Apogon imberbis, the Cardinalfish, also known as the Mediterranean Cardinalfish or King of the Mullets, is a colourful fish widely distributed in the Mediterranean Sea and along the warm temperate and tropical eastern Atlantic Ocean coasts. However, although it is found throughout the Mediterranean Sea, Apogon imberbis does not extend north into the Black Sea.
The Cardinalfish has a compressed, ovate body with a large head and very large eyes, much larger than the snout. It has a large, oblique mouth with a protruding lower jaw, which contains rows of small villiform teeth on the mandible, palatine and vomer. The preopercular margin is only slightly serrated and the preopercular ridge is smooth.

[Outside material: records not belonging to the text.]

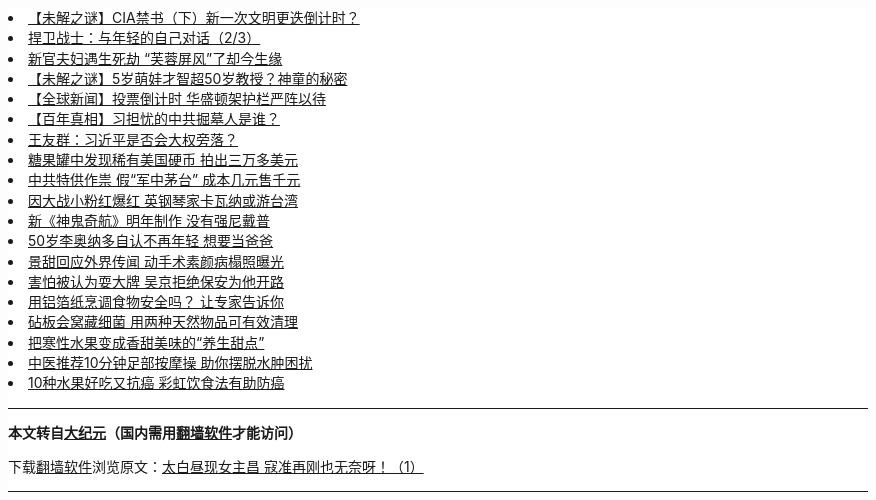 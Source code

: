 <li><a href="https://github.com/1992513/djy/blob/master/gb/24/11/1/n14362702.md#1">【未解之谜】CIA禁书（下）新一次文明更迭倒计时？</a></li>
<li><a href="https://github.com/1992513/djy/blob/master/gb/24/10/21/n14354767.md#1">捍卫战士：与年轻的自己对话（2/3）</a></li>
<li><a href="https://github.com/1992513/djy/blob/master/gb/24/10/28/n14359235.md#1">新官夫妇遇生死劫 “芙蓉屏风”了却今生缘</a></li>
<li><a href="https://github.com/1992513/djy/blob/master/gb/24/11/4/n14364247.md#1">【未解之谜】5岁萌娃才智超50岁教授？神童的秘密</a></li>
<li><a href="https://github.com/1992513/djy/blob/master/gb/24/10/31/n14361778.md#1">【全球新闻】投票倒计时 华盛顿架护栏严阵以待</a></li>
<li><a href="https://github.com/1992513/djy/blob/master/gb/24/11/2/n14363175.md#1">【百年真相】习担忧的中共掘墓人是谁？</a></li>
<li><a href="https://github.com/1992513/djy/blob/master/gb/24/11/3/n14363642.md#1">王友群：习近平是否会大权旁落？</a></li>
<li><a href="https://github.com/1992513/djy/blob/master/gb/24/11/4/n14363929.md#1">糖果罐中发现稀有美国硬币 拍出三万多美元</a></li>
<li><a href="https://github.com/1992513/djy/blob/master/gb/24/11/5/n14364627.md#1">中共特供作祟 假“军中茅台” 成本几元售千元</a></li>
<li><a href="https://github.com/1992513/djy/blob/master/gb/24/11/4/n14364365.md#1">因大战小粉红爆红 英钢琴家卡瓦纳或游台湾</a></li>
<li><a href="https://github.com/1992513/djy/blob/master/gb/24/11/4/n14363848.md#1">新《神鬼奇航》明年制作 没有强尼戴普</a></li>
<li><a href="https://github.com/1992513/djy/blob/master/gb/24/11/4/n14363981.md#1">50岁李奥纳多自认不再年轻 想要当爸爸</a></li>
<li><a href="https://github.com/1992513/djy/blob/master/gb/24/11/4/n14364327.md#1">景甜回应外界传闻 动手术素颜病榻照曝光</a></li>
<li><a href="https://github.com/1992513/djy/blob/master/gb/24/11/6/n14365258.md#1">害怕被认为耍大牌 吴京拒绝保安为他开路</a></li>
<li><a href="https://github.com/1992513/djy/blob/master/gb/24/11/6/n14365602.md#1">用铝箔纸烹调食物安全吗？ 让专家告诉你</a></li>
<li><a href="https://github.com/1992513/djy/blob/master/gb/24/11/5/n14364594.md#1">砧板会窝藏细菌 用两种天然物品可有效清理</a></li>
<li><a href="https://github.com/1992513/djy/blob/master/gb/24/11/2/n14363113.md#1">把寒性水果变成香甜美味的“养生甜点”</a></li>
<li><a href="https://github.com/1992513/djy/blob/master/gb/24/11/2/n14363035.md#1">中医推荐10分钟足部按摩操 助你摆脱水肿困扰</a></li>
<li><a href="https://github.com/1992513/djy/blob/master/gb/24/10/31/n14361162.md#1">10种水果好吃又抗癌 彩虹饮食法有助防癌</a></li>
<hr>
<strong>本文转自<a href="https://www.epochtimes.com">大纪元</a>（国内需用<a href="https://github.com/1992513/www/blob/master/README.md#8">翻墙软件</a>才能访问）</strong><p>下载<a href="https://github.com/1992513/www/blob/master/README.md#8">翻墙软件</a>浏览原文：<a href="https://www.epochtimes.com/gb/24/11/4/n14363872.htm">太白昼现女主昌 寇准再刚也无奈呀！（1）</a></p><hr>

The pectoral fin of the Mediterranean Cardinalfish is long, reaching to at least the origin of the anal fin, while the caudal fin shows slight emargination. The scales are large and ctenoid in form, and the lateral line numbers 22 to 30 scales. The body and fins are coloured red or pink, duskier on the back and upper surface of head. Along the base of the caudal fin, there are two or three dark spots which are occasionally joined.
The maximum recorded size of Apogon imberbis is 15 cm standard in length, although 10 to 12 cm is more usual. The two dorsal fins have a total of 7 spines and 9 to 10 soft rays, while the anal fin has 2 spines and 8 to 9 soft rays.
The Cardinalfish is frequently found on rocky reefs as well as artificial structured reefs from 2 to 20 metres in depth, most especially where there are rocky cliffs and caves. In winter they appear to move to deeper waters. It feeds on small fish, invertebrates and plankton. In the Atlantic, it associates with coral and rocky reefs.
Apogon imberbis is nocturnal and spends the day in cavities or caves, either individually or in small shoals. They can often be abundant on artificial reefs, especially in the Mediterranean.
The Cardinalfish breeds from June to September. It is a mouthbrooding fish (a.k.a. oral incubation); that is, after internal fertilisation of the eggs, the male broods the balls of eggs in his mouth.